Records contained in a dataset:
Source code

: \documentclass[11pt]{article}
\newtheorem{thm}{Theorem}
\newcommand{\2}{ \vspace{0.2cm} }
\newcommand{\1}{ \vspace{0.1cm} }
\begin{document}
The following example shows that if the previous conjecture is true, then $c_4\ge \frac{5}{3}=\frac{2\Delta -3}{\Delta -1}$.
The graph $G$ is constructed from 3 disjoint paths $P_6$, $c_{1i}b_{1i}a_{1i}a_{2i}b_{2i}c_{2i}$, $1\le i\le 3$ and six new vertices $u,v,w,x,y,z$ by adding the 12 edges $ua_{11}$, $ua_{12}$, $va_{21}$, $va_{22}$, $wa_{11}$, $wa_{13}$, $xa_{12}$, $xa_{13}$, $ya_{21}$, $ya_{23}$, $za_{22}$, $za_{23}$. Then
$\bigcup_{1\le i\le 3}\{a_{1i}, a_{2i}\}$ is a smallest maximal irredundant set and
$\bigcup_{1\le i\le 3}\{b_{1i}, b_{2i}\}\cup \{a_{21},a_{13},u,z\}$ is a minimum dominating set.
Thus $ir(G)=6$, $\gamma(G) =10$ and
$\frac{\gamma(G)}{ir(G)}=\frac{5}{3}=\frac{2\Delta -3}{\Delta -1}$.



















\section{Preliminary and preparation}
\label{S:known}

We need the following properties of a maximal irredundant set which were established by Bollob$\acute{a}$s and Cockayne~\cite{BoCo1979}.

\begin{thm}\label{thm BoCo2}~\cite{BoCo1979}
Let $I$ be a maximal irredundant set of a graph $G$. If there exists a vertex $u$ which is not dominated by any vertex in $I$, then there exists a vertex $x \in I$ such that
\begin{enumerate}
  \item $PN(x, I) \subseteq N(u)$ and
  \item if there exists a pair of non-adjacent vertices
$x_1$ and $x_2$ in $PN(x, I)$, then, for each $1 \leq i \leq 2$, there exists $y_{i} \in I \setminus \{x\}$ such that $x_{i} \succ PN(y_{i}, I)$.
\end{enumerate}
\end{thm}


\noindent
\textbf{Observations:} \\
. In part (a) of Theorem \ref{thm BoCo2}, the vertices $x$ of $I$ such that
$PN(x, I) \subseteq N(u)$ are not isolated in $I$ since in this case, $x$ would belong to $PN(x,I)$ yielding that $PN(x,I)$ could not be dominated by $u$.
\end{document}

- [TASK DIRECTIONS] Up to and including the line with "The following example", output each line of the entries above exactly, starting from the first.

- [ANSWER BOX]
Source code

: \documentclass[11pt]{article}
\newtheorem{thm}{Theorem}
\newcommand{\2}{ \vspace{0.2cm} }
\newcommand{\1}{ \vspace{0.1cm} }
\begin{document}
The following example shows that if the previous conjecture is true, then $c_4\ge \frac{5}{3}=\frac{2\Delta -3}{\Delta -1}$.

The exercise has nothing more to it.